Aquí, el espacio político es el barrio sevillano de Triana, y el tiempo el periodo del desarrollismo franquista, pero también hoy mismo. Mientras la ciudad se les enajena a los amantes — que son las únicas voces en las que Juan se siente legitimado para posarse, pero en cuya estela podemos encontrar sin demasiadas dificultades la herencia de una opresión fundamentalmente antigitana y antiobrera — , Las cañadas oscuras intenta articularse como una forma de materialismo utopista, cuya única tristeza puede ser la que impone el marco de acción de las palabras. Sabemos, y Juan insiste en ello siempre con fuerza, que la escritura tiene sus impotencias políticas, y que es importante mantenerse alerta ante sus comodidades.

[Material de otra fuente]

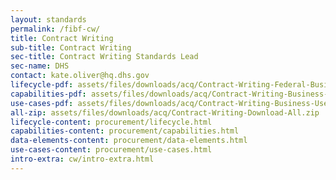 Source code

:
 ```yaml
---
layout: standards
permalink: /fibf-cw/
title: Contract Writing
sub-title: Contract Writing
sec-title: Contract Writing Standards Lead
sec-name: DHS
contact: kate.oliver@hq.dhs.gov
lifecycle-pdf: assets/files/downloads/acq/Contract-Writing-Federal-Business-Lifecycle.xlsx
capabilities-pdf: assets/files/downloads/acq/Contract-Writing-Business-Capabilities.xlsx
use-cases-pdf: assets/files/downloads/acq/Contract-Writing-Business-Use-Cases.zip
all-zip: assets/files/downloads/acq/Contract-Writing-Download-All.zip
lifecycle-content: procurement/lifecycle.html
capabilities-content: procurement/capabilities.html
data-elements-content: procurement/data-elements.html
use-cases-content: procurement/use-cases.html
intro-extra: cw/intro-extra.html
---
```

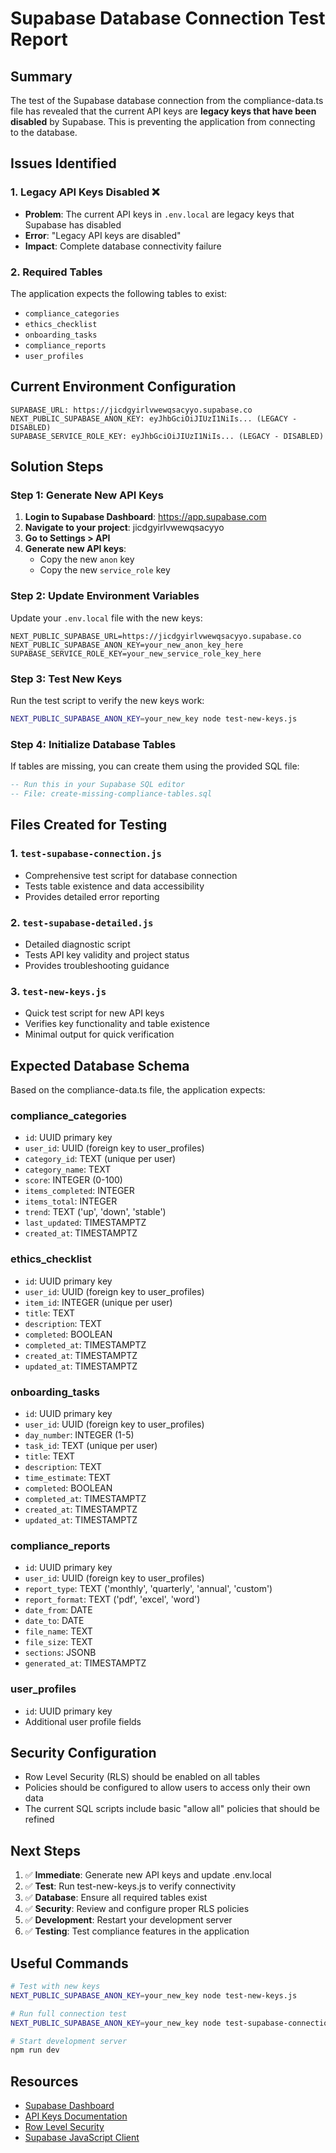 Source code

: # Supabase Database Connection Test Report

## Summary
The test of the Supabase database connection from the compliance-data.ts file has revealed that the current API keys are **legacy keys that have been disabled** by Supabase. This is preventing the application from connecting to the database.

## Issues Identified

### 1. Legacy API Keys Disabled ❌
- **Problem**: The current API keys in `.env.local` are legacy keys that Supabase has disabled
- **Error**: "Legacy API keys are disabled"
- **Impact**: Complete database connectivity failure

### 2. Required Tables
The application expects the following tables to exist:
- `compliance_categories`
- `ethics_checklist` 
- `onboarding_tasks`
- `compliance_reports`
- `user_profiles`

## Current Environment Configuration
```
SUPABASE_URL: https://jicdgyirlvwewqsacyyo.supabase.co
NEXT_PUBLIC_SUPABASE_ANON_KEY: eyJhbGciOiJIUzI1NiIs... (LEGACY - DISABLED)
SUPABASE_SERVICE_ROLE_KEY: eyJhbGciOiJIUzI1NiIs... (LEGACY - DISABLED)
```

## Solution Steps

### Step 1: Generate New API Keys
1. **Login to Supabase Dashboard**: https://app.supabase.com
2. **Navigate to your project**: jicdgyirlvwewqsacyyo
3. **Go to Settings > API**
4. **Generate new API keys**:
   - Copy the new `anon` key
   - Copy the new `service_role` key

### Step 2: Update Environment Variables
Update your `.env.local` file with the new keys:
```env
NEXT_PUBLIC_SUPABASE_URL=https://jicdgyirlvwewqsacyyo.supabase.co
NEXT_PUBLIC_SUPABASE_ANON_KEY=your_new_anon_key_here
SUPABASE_SERVICE_ROLE_KEY=your_new_service_role_key_here
```

### Step 3: Test New Keys
Run the test script to verify the new keys work:
```bash
NEXT_PUBLIC_SUPABASE_ANON_KEY=your_new_key node test-new-keys.js
```

### Step 4: Initialize Database Tables
If tables are missing, you can create them using the provided SQL file:
```sql
-- Run this in your Supabase SQL editor
-- File: create-missing-compliance-tables.sql
```

## Files Created for Testing

### 1. `test-supabase-connection.js`
- Comprehensive test script for database connection
- Tests table existence and data accessibility
- Provides detailed error reporting

### 2. `test-supabase-detailed.js`
- Detailed diagnostic script
- Tests API key validity and project status
- Provides troubleshooting guidance

### 3. `test-new-keys.js`
- Quick test script for new API keys
- Verifies key functionality and table existence
- Minimal output for quick verification

## Expected Database Schema

Based on the compliance-data.ts file, the application expects:

### compliance_categories
- `id`: UUID primary key
- `user_id`: UUID (foreign key to user_profiles)
- `category_id`: TEXT (unique per user)
- `category_name`: TEXT
- `score`: INTEGER (0-100)
- `items_completed`: INTEGER
- `items_total`: INTEGER
- `trend`: TEXT ('up', 'down', 'stable')
- `last_updated`: TIMESTAMPTZ
- `created_at`: TIMESTAMPTZ

### ethics_checklist
- `id`: UUID primary key
- `user_id`: UUID (foreign key to user_profiles)
- `item_id`: INTEGER (unique per user)
- `title`: TEXT
- `description`: TEXT
- `completed`: BOOLEAN
- `completed_at`: TIMESTAMPTZ
- `created_at`: TIMESTAMPTZ
- `updated_at`: TIMESTAMPTZ

### onboarding_tasks
- `id`: UUID primary key
- `user_id`: UUID (foreign key to user_profiles)
- `day_number`: INTEGER (1-5)
- `task_id`: TEXT (unique per user)
- `title`: TEXT
- `description`: TEXT
- `time_estimate`: TEXT
- `completed`: BOOLEAN
- `completed_at`: TIMESTAMPTZ
- `created_at`: TIMESTAMPTZ
- `updated_at`: TIMESTAMPTZ

### compliance_reports
- `id`: UUID primary key
- `user_id`: UUID (foreign key to user_profiles)
- `report_type`: TEXT ('monthly', 'quarterly', 'annual', 'custom')
- `report_format`: TEXT ('pdf', 'excel', 'word')
- `date_from`: DATE
- `date_to`: DATE
- `file_name`: TEXT
- `file_size`: TEXT
- `sections`: JSONB
- `generated_at`: TIMESTAMPTZ

### user_profiles
- `id`: UUID primary key
- Additional user profile fields

## Security Configuration
- Row Level Security (RLS) should be enabled on all tables
- Policies should be configured to allow users to access only their own data
- The current SQL scripts include basic "allow all" policies that should be refined

## Next Steps
1. ✅ **Immediate**: Generate new API keys and update .env.local
2. ✅ **Test**: Run test-new-keys.js to verify connectivity
3. ✅ **Database**: Ensure all required tables exist
4. ✅ **Security**: Review and configure proper RLS policies
5. ✅ **Development**: Restart your development server
6. ✅ **Testing**: Test compliance features in the application

## Useful Commands
```bash
# Test with new keys
NEXT_PUBLIC_SUPABASE_ANON_KEY=your_new_key node test-new-keys.js

# Run full connection test
NEXT_PUBLIC_SUPABASE_ANON_KEY=your_new_key node test-supabase-connection.js

# Start development server
npm run dev
```

## Resources
- [Supabase Dashboard](https://app.supabase.com)
- [API Keys Documentation](https://supabase.com/docs/guides/api#api-keys)
- [Row Level Security](https://supabase.com/docs/guides/auth/row-level-security)
- [Supabase JavaScript Client](https://supabase.com/docs/reference/javascript/introduction) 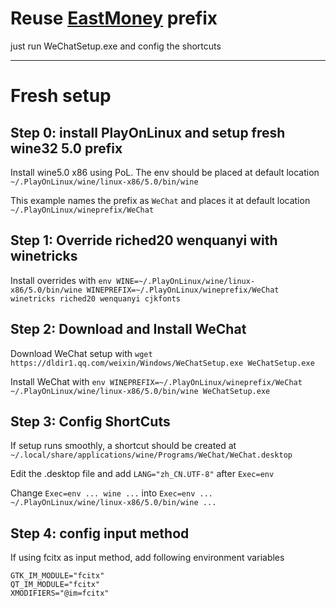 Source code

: # Reuse [EastMoney](https://github.com/BolunHan/Wine--/blob/main/EastMoney_Installation_Guide.md) prefix
just run WeChatSetup.exe and config the shortcuts

---

# Fresh setup

## Step 0: install PlayOnLinux and setup fresh wine32 5.0 prefix

Install wine5.0 x86 using PoL. The env should be placed at default location `~/.PlayOnLinux/wine/linux-x86/5.0/bin/wine`

This example names the prefix as `WeChat` and places it at default location `~/.PlayOnLinux/wineprefix/WeChat`


## Step 1: Override riched20 wenquanyi with winetricks

Install overrides with `env WINE=~/.PlayOnLinux/wine/linux-x86/5.0/bin/wine WINEPREFIX=~/.PlayOnLinux/wineprefix/WeChat winetricks riched20 wenquanyi cjkfonts`


## Step 2: Download and Install WeChat

Download WeChat setup with `wget https://dldir1.qq.com/weixin/Windows/WeChatSetup.exe WeChatSetup.exe`

Install WeChat with `env WINEPREFIX=~/.PlayOnLinux/wineprefix/WeChat ~/.PlayOnLinux/wine/linux-x86/5.0/bin/wine WeChatSetup.exe`


## Step 3: Config ShortCuts

If setup runs smoothly, a shortcut should be created at `~/.local/share/applications/wine/Programs/WeChat/WeChat.desktop`

Edit the .desktop file and add `LANG="zh_CN.UTF-8"` after `Exec=env`

Change `Exec=env ... wine ...` into `Exec=env ... ~/.PlayOnLinux/wine/linux-x86/5.0/bin/wine ...`


## Step 4: config input method

If using fcitx as input method, add following environment variables

```
GTK_IM_MODULE="fcitx"
QT_IM_MODULE="fcitx"
XMODIFIERS="@im=fcitx"
```
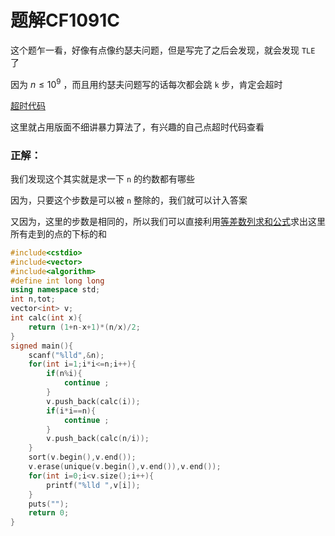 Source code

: # 题解CF1091C

这个题乍一看，好像有点像约瑟夫问题，但是写完了之后会发现，就会发现 `TLE` 了

因为 $n\le10^9$ ，而且用约瑟夫问题写的话每次都会跳 `k` 步，肯定会超时

[超时代码](https://www.luogu.com.cn/record/83791510)

这里就占用版面不细讲暴力算法了，有兴趣的自己点超时代码查看

### 正解：

我们发现这个其实就是求一下 `n` 的约数都有哪些

因为，只要这个步数是可以被 `n` 整除的，我们就可以计入答案

又因为，这里的步数是相同的，所以我们可以直接利用[等差数列求和公式](https://baike.baidu.com/item/%E7%AD%89%E5%B7%AE%E6%95%B0%E5%88%97/1129192)求出这里所有走到的点的下标的和

```cpp
#include<cstdio>
#include<vector>
#include<algorithm>
#define int long long
using namespace std;
int n,tot;
vector<int> v;
int calc(int x){
	return (1+n-x+1)*(n/x)/2;
}
signed main(){
	scanf("%lld",&n);
	for(int i=1;i*i<=n;i++){
		if(n%i){
			continue ;
		}
		v.push_back(calc(i));
		if(i*i==n){
			continue ;
		}
		v.push_back(calc(n/i));
	}
	sort(v.begin(),v.end());
	v.erase(unique(v.begin(),v.end()),v.end());
	for(int i=0;i<v.size();i++){
		printf("%lld ",v[i]);
	}
	puts("");
	return 0;
}
```

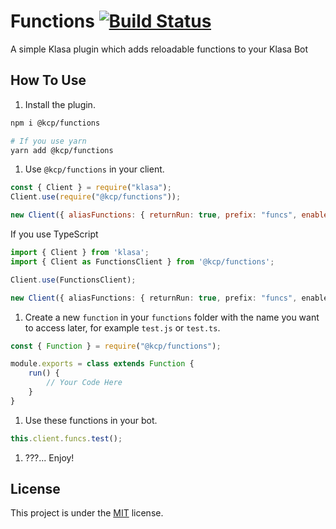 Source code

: # Functions [![Build Status](https://dev.azure.com/vladfrangu/KlasaCommunityPlugins/_apis/build/status/Functions?branchName=master)](https://dev.azure.com/vladfrangu/KlasaCommunityPlugins/_build/latest?definitionId=4&branchName=master)

A simple Klasa plugin which adds reloadable functions to your Klasa Bot

## How To Use

1. Install the plugin.

```bash
npm i @kcp/functions

# If you use yarn
yarn add @kcp/functions
```

1. Use `@kcp/functions` in your client.

```js
const { Client } = require("klasa");
Client.use(require("@kcp/functions"));

new Client({ aliasFunctions: { returnRun: true, prefix: "funcs", enabled: true } }).login("Your Beautiful Token");
```

If you use TypeScript

```ts
import { Client } from 'klasa';
import { Client as FunctionsClient } from '@kcp/functions';

Client.use(FunctionsClient);

new Client({ aliasFunctions: { returnRun: true, prefix: "funcs", enabled: true } }).login("Your Beautiful Token");
```

1. Create a new `function` in your `functions` folder with the name you want to access later, for example `test.js` or `test.ts`.

```js
const { Function } = require("@kcp/functions");

module.exports = class extends Function {
    run() {
        // Your Code Here
    }
}
```

1. Use these functions in your bot.

```js
this.client.funcs.test();
```

1. ???... Enjoy!

## License

This project is under the [MIT](https://github.com/KlasaCommunityPlugins/functions/blob/master/LICENSE) license.
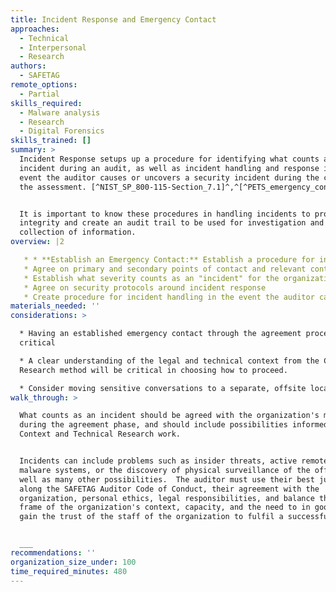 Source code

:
```yaml
---
title: Incident Response and Emergency Contact
approaches:
  - Technical
  - Interpersonal
  - Research
authors:
  - SAFETAG
remote_options:
  - Partial
skills_required:
  - Malware analysis
  - Research
  - Digital Forensics
skills_trained: []
summary: >
  Incident Response setups up a procedure for identifying what counts as an
  incident during an audit, as well as incident handling and response in the
  event the auditor causes or uncovers a security incident during the course of
  the assessment. [^NIST_SP_800-115-Section_7.1]^,^[^PETS_emergency_contact]


  It is important to know these procedures in handling incidents to protect data
  integrity and create an audit trail to be used for investigation and
  collection of information.
overview: |2

   * * **Establish an Emergency Contact:** Establish a procedure for incident handling and an emergency contact in the event that the auditor causes or uncovers an incident during the course of the assessment. [^NIST_SP_800-115-Section_7.1]^,^[^PETS_emergency_contact]
   * Agree on primary and secondary points of contact and relevant contact information
   * Establish what severity counts as an "incident" for the organization
   * Agree on security protocols around incident response
   * Create procedure for incident handling in the event the auditor causes or uncovers an incident during the course of the assessment. [^NIST_SP_800-115-Section_7.1]^,^[^pets_emergency_contact_info]
materials_needed: ''
considerations: >

  * Having an established emergency contact through the agreement process is
  critical

  * A clear understanding of the legal and technical context from the Context
  Research method will be critical in choosing how to proceed.

  * Consider moving sensitive conversations to a separate, offsite location.
walk_through: >

  What counts as an incident should be agreed with the organization's management
  during the agreement phase, and should include possibilities informed by the
  Context and Technical Research work.


  Incidents can include problems such as insider threats, active remote access
  malware systems, or the discovery of physical surveillance of the office, as
  well as many other possibilities.  The auditor must use their best judgement
  along the SAFETAG Auditor Code of Conduct, their agreement with the
  organization, personal ethics, legal responsibilities, and balance this in the
  frame of the organization's context, capacity, and the need to in good faith
  gain the trust of the staff of the organization to fulfil a successful audit.


  ___
recommendations: ''
organization_size_under: 100
time_required_minutes: 480
---
```


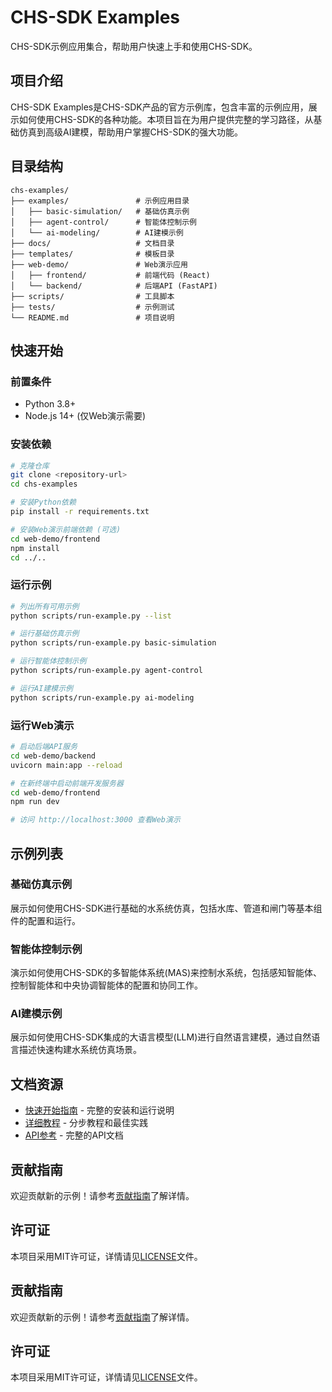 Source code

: # CHS-SDK Examples

CHS-SDK示例应用集合，帮助用户快速上手和使用CHS-SDK。

## 项目介绍

CHS-SDK Examples是CHS-SDK产品的官方示例库，包含丰富的示例应用，展示如何使用CHS-SDK的各种功能。本项目旨在为用户提供完整的学习路径，从基础仿真到高级AI建模，帮助用户掌握CHS-SDK的强大功能。

## 目录结构

```
chs-examples/
├── examples/               # 示例应用目录
│   ├── basic-simulation/   # 基础仿真示例
│   ├── agent-control/      # 智能体控制示例
│   └── ai-modeling/        # AI建模示例
├── docs/                   # 文档目录
├── templates/              # 模板目录
├── web-demo/               # Web演示应用
│   ├── frontend/           # 前端代码 (React)
│   └── backend/            # 后端API (FastAPI)
├── scripts/                # 工具脚本
├── tests/                  # 示例测试
└── README.md               # 项目说明
```

## 快速开始

### 前置条件
- Python 3.8+
- Node.js 14+ (仅Web演示需要)

### 安装依赖
```bash
# 克隆仓库
git clone <repository-url>
cd chs-examples

# 安装Python依赖
pip install -r requirements.txt

# 安装Web演示前端依赖 (可选)
cd web-demo/frontend
npm install
cd ../..
```

### 运行示例
```bash
# 列出所有可用示例
python scripts/run-example.py --list

# 运行基础仿真示例
python scripts/run-example.py basic-simulation

# 运行智能体控制示例
python scripts/run-example.py agent-control

# 运行AI建模示例
python scripts/run-example.py ai-modeling
```

### 运行Web演示
```bash
# 启动后端API服务
cd web-demo/backend
uvicorn main:app --reload

# 在新终端中启动前端开发服务器
cd web-demo/frontend
npm run dev

# 访问 http://localhost:3000 查看Web演示
```

## 示例列表

### 基础仿真示例
展示如何使用CHS-SDK进行基础的水系统仿真，包括水库、管道和闸门等基本组件的配置和运行。

### 智能体控制示例
演示如何使用CHS-SDK的多智能体系统(MAS)来控制水系统，包括感知智能体、控制智能体和中央协调智能体的配置和协同工作。

### AI建模示例
展示如何使用CHS-SDK集成的大语言模型(LLM)进行自然语言建模，通过自然语言描述快速构建水系统仿真场景。

## 文档资源

- [快速开始指南](docs/getting-started.md) - 完整的安装和运行说明
- [详细教程](docs/tutorials.md) - 分步教程和最佳实践
- [API参考](docs/api-reference.md) - 完整的API文档

## 贡献指南

欢迎贡献新的示例！请参考[贡献指南](CONTRIBUTING.md)了解详情。

## 许可证

本项目采用MIT许可证，详情请见[LICENSE](LICENSE)文件。

## 贡献指南

欢迎贡献新的示例！请参考[贡献指南](CONTRIBUTING.md)了解详情。

## 许可证

本项目采用MIT许可证，详情请见[LICENSE](LICENSE)文件。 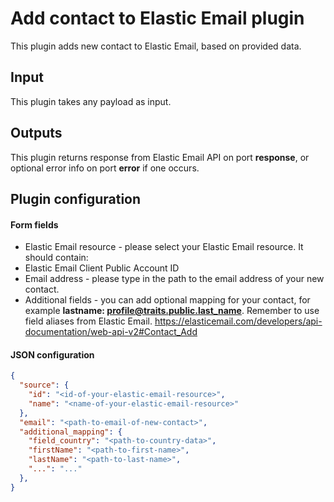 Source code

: # Add contact to Elastic Email plugin

This plugin adds new contact to Elastic Email, based on provided data.

## Input

This plugin takes any payload as input.

## Outputs

This plugin returns response from Elastic Email API on port **response**, or optional error info on port **error** if one
occurs.

## Plugin configuration

#### Form fields

- Elastic Email resource - please select your Elastic Email resource. It should contain:
- Elastic Email Client Public Account ID
- Email address - please type in the path to the email address of your new contact.
- Additional fields - you can add optional mapping for your contact, for example **lastname:
  profile@traits.public.last_name**. Remember to use field aliases from Elastic Email. https://elasticemail.com/developers/api-documentation/web-api-v2#Contact_Add

#### JSON configuration

```json
{
  "source": {
    "id": "<id-of-your-elastic-email-resource>",
    "name": "<name-of-your-elastic-email-resource>"
  },
  "email": "<path-to-email-of-new-contact>",
  "additional_mapping": {
    "field_country": "<path-to-country-data>",
    "firstName": "<path-to-first-name>",
    "lastName": "<path-to-last-name>",
    "...": "..."
  },
}
``` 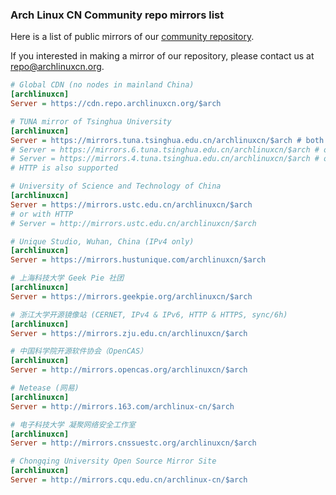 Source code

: ### Arch Linux CN Community repo mirrors list

Here is a list of public mirrors of our [community repository](https://github.com/archlinuxcn/repo).

If you interested in making a mirror of our repository, please contact us at repo@archlinuxcn.org.

```ini
# Global CDN (no nodes in mainland China)
[archlinuxcn]
Server = https://cdn.repo.archlinuxcn.org/$arch
```

```ini
# TUNA mirror of Tsinghua University
[archlinuxcn]
Server = https://mirrors.tuna.tsinghua.edu.cn/archlinuxcn/$arch # both IPv4 & IPv6
# Server = https://mirrors.6.tuna.tsinghua.edu.cn/archlinuxcn/$arch # only IPv6
# Server = https://mirrors.4.tuna.tsinghua.edu.cn/archlinuxcn/$arch # only IPv4
# HTTP is also supported
```

```ini
# University of Science and Technology of China
[archlinuxcn]
Server = https://mirrors.ustc.edu.cn/archlinuxcn/$arch
# or with HTTP
# Server = http://mirrors.ustc.edu.cn/archlinuxcn/$arch
```

```ini
# Unique Studio, Wuhan, China (IPv4 only)
[archlinuxcn]
Server = https://mirrors.hustunique.com/archlinuxcn/$arch
```

```ini
# 上海科技大学 Geek Pie 社团
[archlinuxcn]
Server = https://mirrors.geekpie.org/archlinuxcn/$arch
```

```ini
# 浙江大学开源镜像站 (CERNET, IPv4 & IPv6, HTTP & HTTPS, sync/6h)
[archlinuxcn]
Server = https://mirrors.zju.edu.cn/archlinuxcn/$arch
```

```ini
# 中国科学院开源软件协会（OpenCAS）
[archlinuxcn]
Server = http://mirrors.opencas.org/archlinuxcn/$arch
```

```ini
# Netease (网易)
[archlinuxcn]
Server = http://mirrors.163.com/archlinux-cn/$arch
```

```ini
# 电子科技大学 凝聚网络安全工作室
[archlinuxcn]
Server = http://mirrors.cnssuestc.org/archlinuxcn/$arch
```

```ini
# Chongqing University Open Source Mirror Site
[archlinuxcn]
Server = http://mirrors.cqu.edu.cn/archlinux-cn/$arch
```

En cualquier caso, la palabra está también en el centro de toda comunidad política posible, y en Las cañadas oscuras no hay una renuncia a la ciudad sino una llamada a “nuestro encuentro en la ciudad por hacer”, a la importancia de cantarse la vida a uno mismo y, sobre todo, de cantársela a otros, y de que ese canto perviva aunque sea débilmente e intervenido, como las mismas aguas del Guadalquivir.
En Oración en el huerto, Juan escribía: “Tener que buscar el lugar tranquilo / para hallarme allí; y no inventarlo”. Aquí, en cierto modo — aunque no por completo, en la medida que su inclinación por las ficciones no renuncia jamás a las demandas del mundo material — , se desdice. Escribe, al comienzo de Las cañadas oscuras: “No hay mar, / ni palabras, ni dulzura de piedra. / Tengo que inventar. / No hay calle, ni reliquia, / ni ciudad, ni símbolo. Tengo que inventarlo todo”. La acción política, el sedimento ético capaz de articularnos colectivamente, no puede asumirse ya como dado: es algo de lo que tenemos que hacernos cargo. Es así como Juan, y correlativamente su escritura, se adscriben a la vida: radicalmente y sin concesiones. Su compromiso con las “calles sin motivo”, contra la instrumentalización del espacio, es lo que está antes y después de este libro. Él escribe sabiendo que la vida sigue. Que antes de la violencia política y urbanística hubo un baile, y que después habrá necesariamente otro. Y pocas cosas se ajustan con tanta facilidad a la mirada de Juan como ese baile que implica generosidad, escucha y coordinación con el otro, pero también fiesta y amor. Para eso escribe y para eso vive, pues. Para bailar.